Von großer Bedeutung sind Gaslieferungen aus Russland. Die gesamte Europäische Union und auch Österreich sind davon stark abhängig. "Österreich braucht russisches Gas", sagte Nehammer, ergänzte aber: "Ob das für die Zukunft so schlau ist, kann man tatsächlich hinterfragen." Laut dem Kanzler macht russisches Gas in der EU 40 Prozent des gesamten Verbrauchs aus. Sollte der Gashahn tatsächlich abgedreht werden, was derzeit nicht der Fall sei, sei bis in den April eine Versorgungssicherheit gegeben, beruhigte der Kanzler. "Keine Wohnung wird kalt sein." Die EU-Kommission habe deshalb auch bereits mit den USA, mit Staaten Nordafrikas und des arabischen Raums Verhandlungen aufgenommen.

Das offizielle Österreich werde sich an den Sanktionen, die auf europäischer Ebene beschlossen werden, beteiligen, auch wenn diese für heimische Unternehmen Probleme zur Folge haben werden, sagte der Kanzler. Auf europäischer Ebene liefen derzeit deshalb Verhandlungen, um diesen Betrieben mit Kompensationszahlungen zu helfen. "Was ich auch versprechen kann, ist, dass wir alles tun werden, als Brückenbauer dem Frieden zu dienen, damit der Dialog wieder in den Vordergrund rückt, damit die Diplomaten die Bühnen der Weltpolitik wieder betreten und die Soldaten verschwinden", sagte Nehammer.

Das war auch Stoßrichtung der SPÖ. Es sei nicht hinnehmbar, wenn ein Staat Völkerrecht bricht, sagte Parteichefin Pamela Rendi-Wagner. Die Regierung müsse nun gemeinsam mit europäischen Partnern handeln und eine klare Antwort geben und weitere Sanktionen verhängen. "Sie müssen ein klares und erklärtes Ziel haben, so schnell wie möglich zu Dialog und Diplomatie zurückzukehren. Es gibt immer eine Möglichkeit des Dialogs, und es ist unsere Pflicht, auch diese kleine Möglichkeit zu nützen."

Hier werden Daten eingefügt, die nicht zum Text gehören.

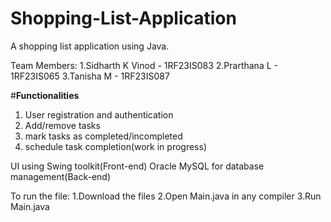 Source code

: # Shopping-List-Application
A shopping list application using Java.

Team Members:
1.Sidharth K Vinod - 1RF23IS083
2.Prarthana L - 1RF23IS065
3.Tanisha M - 1RF23IS087

#**Functionalities**
1. User registration and authentication
2. Add/remove tasks
3. mark tasks as completed/incompleted
4. schedule task completion(work in progress)

UI using Swing toolkit(Front-end)
Oracle MySQL for database management(Back-end)

To run the file:
1.Download the files
2.Open Main.java in any compiler
3.Run Main.java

Neos wollen EU-Heer, FPÖ will keine Sanktionen

Weiter ging die Neos-Vorsitzende Beate Meinl-Reisinger. "Es ist geradezu naiv, zu glauben, dass es ein Zurück zu einer alten Ordnung gibt", sagte sie. Putin habe der Ukraine das Recht auf Selbstbestimmung genommen, sagte Meinl-Reisinger, die an die Maidan-Bewegung und die Annäherung an "Demokratie, Freiheit und Marktwirtschaft" erinnerte. "Das steht auf dem Spiel und ist damit ein Angriff auf die westliche Welt." Es gehe um nichts weniger als um die Sicherheit Europas, das sich auf einem Scheideweg befinde. Die Neos-Chefin verwies auf ihre Forderungen nach einer gemeinsamen Verteidigungsstruktur. "Wir treten für ein EU-Heer ein. Heute ist der Zeitpunkt, wieder darüber zu sprechen."

Der Nationalrat zeigte sich am Donnerstag sehr geeint. Bis auf die FPÖ. Parteichef Herbert Kickl sprach zwar auch von einem "Angriff von Russland" und dass eine "solche Vorgehensweise nicht zu rechtfertigen" sei, dann aber warf er der Regierung Einseitigkeit und Parteilichkeit vor. "Das halte ich für unverantwortlich." Die Teilnahme an Sanktionen sei eine Völkerrechtsverletzung, sagte Kickl, ohne dies allerdings zu argumentieren. Die bisherigen hätten keine Wirksamkeit gehabt, dafür sei Russland näher an China gerückt. Die FPÖ hatte 2016 ein Freundschaftsabkommen mit der Putin-Partei "Einiges Russland" unterzeichnet. Nach der Übernahme der Obmannschaft durch Kickl wurde der Vertrag nicht mehr verlängert, die Partei wollte eine einvernehmliche Auflösung, da sich der Vertrag wegen des Versäumens einer Frist automatisch bis 2026 verlängert hatte.

Update 15:50 Uhr mit ausführlicher Berichterstattung.